What is required: Word for word, transcribe the data below from the line with "- fix kafka" to the line with "- Fix dml is", keeping both of those lines.

++++ Data supplied

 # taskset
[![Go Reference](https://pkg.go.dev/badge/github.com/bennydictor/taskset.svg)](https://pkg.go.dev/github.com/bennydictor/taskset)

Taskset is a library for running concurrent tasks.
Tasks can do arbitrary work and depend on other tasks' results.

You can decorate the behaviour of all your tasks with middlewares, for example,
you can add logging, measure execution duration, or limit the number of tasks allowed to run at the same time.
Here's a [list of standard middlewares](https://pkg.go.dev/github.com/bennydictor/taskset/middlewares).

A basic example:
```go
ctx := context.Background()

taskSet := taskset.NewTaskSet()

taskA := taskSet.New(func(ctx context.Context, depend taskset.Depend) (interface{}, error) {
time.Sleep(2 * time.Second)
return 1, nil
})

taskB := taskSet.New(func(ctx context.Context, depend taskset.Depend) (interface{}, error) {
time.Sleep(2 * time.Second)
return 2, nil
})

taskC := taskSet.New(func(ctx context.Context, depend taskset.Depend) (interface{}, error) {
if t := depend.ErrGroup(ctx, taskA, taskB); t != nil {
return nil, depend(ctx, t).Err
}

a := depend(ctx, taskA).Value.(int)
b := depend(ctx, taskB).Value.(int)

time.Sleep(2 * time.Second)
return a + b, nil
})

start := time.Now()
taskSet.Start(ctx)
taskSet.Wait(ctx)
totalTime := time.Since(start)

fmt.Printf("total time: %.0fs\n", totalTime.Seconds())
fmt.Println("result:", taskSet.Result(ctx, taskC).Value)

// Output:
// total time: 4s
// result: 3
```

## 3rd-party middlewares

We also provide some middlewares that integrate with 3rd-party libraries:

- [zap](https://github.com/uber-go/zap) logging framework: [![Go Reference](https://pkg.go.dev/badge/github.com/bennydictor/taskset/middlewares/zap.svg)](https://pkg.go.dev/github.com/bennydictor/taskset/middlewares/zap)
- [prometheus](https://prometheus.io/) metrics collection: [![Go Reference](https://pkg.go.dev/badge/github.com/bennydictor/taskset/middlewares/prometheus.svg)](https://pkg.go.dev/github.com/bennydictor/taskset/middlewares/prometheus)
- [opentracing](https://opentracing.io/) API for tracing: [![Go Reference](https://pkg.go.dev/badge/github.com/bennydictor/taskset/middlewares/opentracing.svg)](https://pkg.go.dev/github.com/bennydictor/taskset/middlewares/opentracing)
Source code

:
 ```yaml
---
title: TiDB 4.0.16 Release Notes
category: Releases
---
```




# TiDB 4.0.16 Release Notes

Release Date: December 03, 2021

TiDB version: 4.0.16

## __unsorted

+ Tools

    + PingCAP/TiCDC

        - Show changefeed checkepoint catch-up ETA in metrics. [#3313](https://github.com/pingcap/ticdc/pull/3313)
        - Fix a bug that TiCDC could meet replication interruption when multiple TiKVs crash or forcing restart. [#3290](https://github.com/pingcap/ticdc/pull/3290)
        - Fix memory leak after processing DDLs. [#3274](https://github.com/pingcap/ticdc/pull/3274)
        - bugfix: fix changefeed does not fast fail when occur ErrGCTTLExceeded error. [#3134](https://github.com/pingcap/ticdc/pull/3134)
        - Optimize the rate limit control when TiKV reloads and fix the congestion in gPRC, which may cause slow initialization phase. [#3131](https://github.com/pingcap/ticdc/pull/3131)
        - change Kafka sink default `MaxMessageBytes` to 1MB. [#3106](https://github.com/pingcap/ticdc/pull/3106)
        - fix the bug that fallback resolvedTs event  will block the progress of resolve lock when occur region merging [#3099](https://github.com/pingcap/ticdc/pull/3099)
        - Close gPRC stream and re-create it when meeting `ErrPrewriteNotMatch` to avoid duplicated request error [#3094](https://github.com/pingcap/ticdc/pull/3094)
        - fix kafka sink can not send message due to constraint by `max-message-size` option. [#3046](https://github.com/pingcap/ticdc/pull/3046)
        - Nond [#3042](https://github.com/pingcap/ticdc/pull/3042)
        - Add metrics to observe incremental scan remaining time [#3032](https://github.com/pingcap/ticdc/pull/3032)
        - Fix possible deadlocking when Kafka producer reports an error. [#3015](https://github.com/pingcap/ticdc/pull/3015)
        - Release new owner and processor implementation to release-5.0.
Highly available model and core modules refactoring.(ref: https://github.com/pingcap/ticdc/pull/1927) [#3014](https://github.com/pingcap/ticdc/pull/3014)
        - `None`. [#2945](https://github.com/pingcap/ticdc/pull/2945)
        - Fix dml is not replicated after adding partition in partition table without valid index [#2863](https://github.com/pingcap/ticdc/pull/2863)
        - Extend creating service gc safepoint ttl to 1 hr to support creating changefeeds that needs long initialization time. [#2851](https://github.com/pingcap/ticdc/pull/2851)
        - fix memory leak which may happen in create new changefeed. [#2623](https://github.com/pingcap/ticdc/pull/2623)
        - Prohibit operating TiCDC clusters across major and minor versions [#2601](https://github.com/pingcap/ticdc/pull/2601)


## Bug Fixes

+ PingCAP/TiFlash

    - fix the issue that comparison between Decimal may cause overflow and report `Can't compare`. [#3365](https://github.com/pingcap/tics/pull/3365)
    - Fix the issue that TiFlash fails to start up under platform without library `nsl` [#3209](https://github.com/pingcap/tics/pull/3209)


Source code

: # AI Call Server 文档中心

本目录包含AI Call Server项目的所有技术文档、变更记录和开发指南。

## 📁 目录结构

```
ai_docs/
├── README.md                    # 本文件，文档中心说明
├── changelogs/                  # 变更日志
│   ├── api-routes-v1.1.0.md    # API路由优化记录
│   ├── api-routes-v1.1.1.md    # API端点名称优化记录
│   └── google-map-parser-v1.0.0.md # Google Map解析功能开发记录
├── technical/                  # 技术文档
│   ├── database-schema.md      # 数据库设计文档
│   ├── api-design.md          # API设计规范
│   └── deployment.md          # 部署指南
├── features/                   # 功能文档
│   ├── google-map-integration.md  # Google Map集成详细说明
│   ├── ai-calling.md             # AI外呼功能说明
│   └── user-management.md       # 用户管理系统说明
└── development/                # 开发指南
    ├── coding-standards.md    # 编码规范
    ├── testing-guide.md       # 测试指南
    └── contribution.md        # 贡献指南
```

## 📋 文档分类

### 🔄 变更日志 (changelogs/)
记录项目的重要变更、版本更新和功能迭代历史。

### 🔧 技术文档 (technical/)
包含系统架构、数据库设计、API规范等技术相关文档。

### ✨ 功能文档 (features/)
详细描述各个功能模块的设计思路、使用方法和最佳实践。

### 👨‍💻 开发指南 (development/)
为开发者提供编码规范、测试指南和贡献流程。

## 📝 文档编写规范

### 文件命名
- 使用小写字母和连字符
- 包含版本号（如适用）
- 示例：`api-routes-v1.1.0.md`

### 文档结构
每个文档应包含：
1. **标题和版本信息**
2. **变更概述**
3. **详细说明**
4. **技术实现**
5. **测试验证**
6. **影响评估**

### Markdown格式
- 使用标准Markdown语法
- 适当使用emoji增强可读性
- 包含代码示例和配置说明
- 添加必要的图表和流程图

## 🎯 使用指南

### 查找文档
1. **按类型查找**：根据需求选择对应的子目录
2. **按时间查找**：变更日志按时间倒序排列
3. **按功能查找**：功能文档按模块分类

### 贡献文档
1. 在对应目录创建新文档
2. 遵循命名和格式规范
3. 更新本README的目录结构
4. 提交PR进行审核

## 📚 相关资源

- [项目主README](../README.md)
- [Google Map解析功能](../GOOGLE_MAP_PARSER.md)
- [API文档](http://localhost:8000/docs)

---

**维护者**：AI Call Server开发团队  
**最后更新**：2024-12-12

++++++++

Reply:
        - fix kafka sink can not send message due to constraint by `max-message-size` option. [#3046](https://github.com/pingcap/ticdc/pull/3046)
        - Nond [#3042](https://github.com/pingcap/ticdc/pull/3042)
        - Add metrics to observe incremental scan remaining time [#3032](https://github.com/pingcap/ticdc/pull/3032)
        - Fix possible deadlocking when Kafka producer reports an error. [#3015](https://github.com/pingcap/ticdc/pull/3015)
        - Release new owner and processor implementation to release-5.0.
Highly available model and core modules refactoring.(ref: https://github.com/pingcap/ticdc/pull/1927) [#3014](https://github.com/pingcap/ticdc/pull/3014)
        - `None`. [#2945](https://github.com/pingcap/ticdc/pull/2945)
        - Fix dml is not replicated after adding partition in partition table without valid index [#2863](https://github.com/pingcap/ticdc/pull/2863)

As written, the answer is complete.